– Что ж вы утруждаетесь, Роман Лексеич. Это ж наше дело мужицкое, а вы – руки бить… – укоризненно качал своей кругленькой опрятной головой Савва. – И Николай Иванович тоже туда. Зимой с мужиками дрова пилил. Ладно – себе, а то просто так, придёт на двор, как батрак, и пилит, пилит, пока не уморится. Чудаки, ей-богу…

– Не чудаки, Савва, а умные люди. Он, во-первых, себе кости разомнёт, во-вторых, вам, дуракам, поможет. А вы вместо спасибо охаете да смеётесь.

– Упаси Бог смеяться! – замахал руками Савва, тем не менее улыбаясь. – Не смеёмся. Токмо чудно, право…

– Скажи лучше, что, рыбы много весной шло?

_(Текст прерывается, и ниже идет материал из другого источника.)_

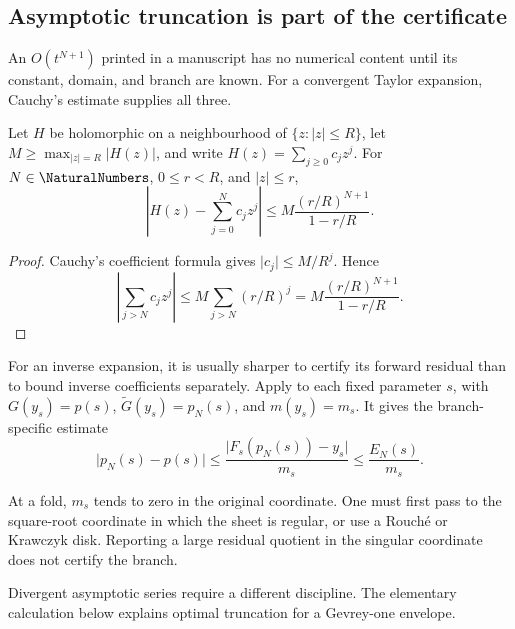 \subsection{Asymptotic truncation is part of the certificate}
\label{sec:asymptotic-truncation-discipline}

An \(O(t^{N+1})\) printed in a manuscript has no numerical content until its
constant, domain, and branch are known.  For a convergent Taylor expansion,
Cauchy's estimate supplies all three.

\begin{theorem}
\label{thm:cauchy-truncation-tail}
Let \(H\) be holomorphic on a neighbourhood of
\(\{z:\lvert z\rvert\le R\}\), let
\(M\ge\max_{\lvert z\rvert=R}\lvert H(z)\rvert\), and write
\(H(z)=\sum_{j\ge0}c_jz^j\).  For \(N\in\NaturalNumbers\), \(0\le r<R\), and
\(\lvert z\rvert\le r\),
\[
 \left\lvert H(z)-\sum_{j=0}^{N}c_jz^j\right\rvert
 \le M\frac{(r/R)^{N+1}}{1-r/R}.
\]
\end{theorem}

\begin{proof}
Cauchy's coefficient formula gives \(\lvert c_j\rvert\le M/R^j\).  Hence
\[
 \left\lvert\sum_{j>N}c_jz^j\right\rvert
 \le M\sum_{j>N}(r/R)^j
 =M\frac{(r/R)^{N+1}}{1-r/R}.
\]
\end{proof}

For an inverse expansion, it is usually sharper to certify its forward
residual than to bound inverse coefficients separately.  Apply
 to each fixed parameter $s$, with
$G(y_s)=p(s)$, $\widetilde G(y_s)=p_N(s)$, and $m(y_s)=m_s$.  It gives the
branch-specific estimate
\[
 \lvert p_N(s)-p(s)\rvert
 \le \frac{\lvert F_s(p_N(s))-y_s\rvert}{m_s}
 \le \frac{E_N(s)}{m_s}.
\]

At a fold, \(m_s\) tends to zero in the original coordinate.  One must first
pass to the square-root coordinate in which the sheet is regular, or use a
Rouch\'e or Krawczyk disk.  Reporting a large residual quotient in the singular
coordinate does not certify the branch.

Divergent asymptotic series require a different discipline.  The elementary
calculation below explains optimal truncation for a Gevrey-one envelope.

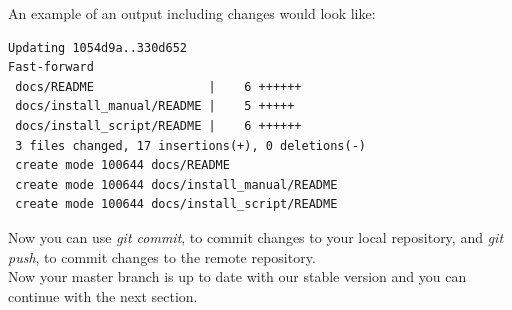 An example of an output including changes would look like:
\begin{lstlisting}
Updating 1054d9a..330d652
Fast-forward
 docs/README                |    6 ++++++
 docs/install_manual/README |    5 +++++
 docs/install_script/README |    6 ++++++
 3 files changed, 17 insertions(+), 0 deletions(-)
 create mode 100644 docs/README
 create mode 100644 docs/install_manual/README
 create mode 100644 docs/install_script/README 
\end{lstlisting}
Now you can use \emph{git commit}, to commit changes to your local repository, and \emph{git push}, to commit changes to the remote repository. \\
Now your master branch is up to date with our stable version and you can continue with the next section.

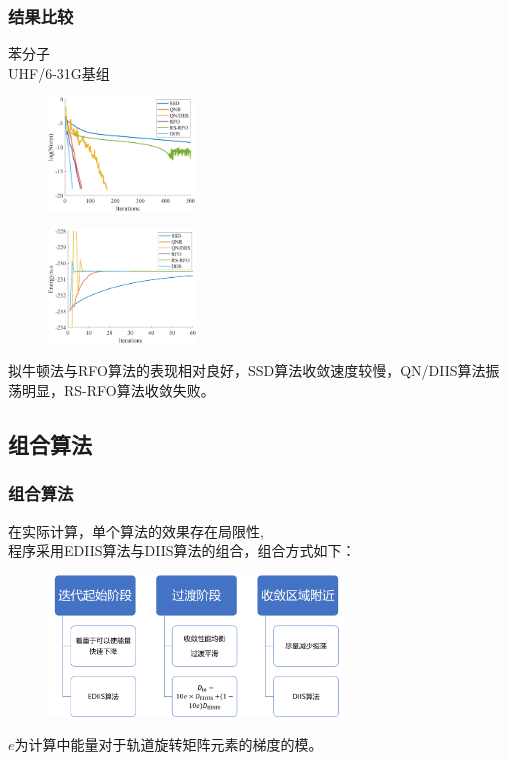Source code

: \documentclass[10pt,aspectratio=43,mathserif,UTF8]{beamer}
\begin{document}
\begin{frame}
	\frametitle{结果比较}
	苯分子\\
	UHF/6-31G基组
	\begin{figure}[ht!]
		\centering
		\begin{minipage}{0.4\linewidth}
			\centering
			\includegraphics[height=3cm]{figure/benzene/NORM4.png}
			\label{fig:benzene:lognorm}
		\end{minipage}
		\begin{minipage}{0.4\linewidth}
			\centering
			\includegraphics[height=3cm]{figure/benzene/E6.png}
			\label{fig:benzene:E1}
		\end{minipage}
	\end{figure}
	拟牛顿法与RFO算法的表现相对良好，SSD算法收敛速度较慢，QN/DIIS算法振荡明显，RS-RFO算法收敛失败。
\end{frame}
\subsection{组合算法}
\begin{frame}
	\frametitle{组合算法}
	在实际计算，单个算法的效果存在局限性,\\
	程序采用EDIIS算法与DIIS算法的组合，组合方式如下：
	
	\begin{figure}[htbp]
		\centering
		\includegraphics[width=0.7\textwidth]{figure/HF/idea2.png}
	\end{figure}
	
	$e$为计算中能量对于轨道旋转矩阵元素的梯度的模。

	
\end{frame}
\end{document}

Старик зажмурился, словно после выпитой водки, тряхнул головой и быстро запричитал, похлопывая себя по коленям:

– Ох, много-много было рыбки-рыбёшки, я ловил её дырявой плетёшкой, я хватал её рубахой да руками, я глушил её, душил сапогами! Посолили да повялили, поварили да пожарили, опа-па-па, опа-па, опа-па, всю сожрали с головы до хвоста!

Роман усмехнулся:

– Ну, Савва, и шутник же ты.

– Шутки шутим да воду мутим, улыбку ловим да Бога молим: дай нам, Боже, и завтра то же! – тараторил Савва, дёргаясь и приплясывая на корме всем телом. Роман рассмеялся:

– Скажи, а ты с молодости балагурить любил или под старость научился?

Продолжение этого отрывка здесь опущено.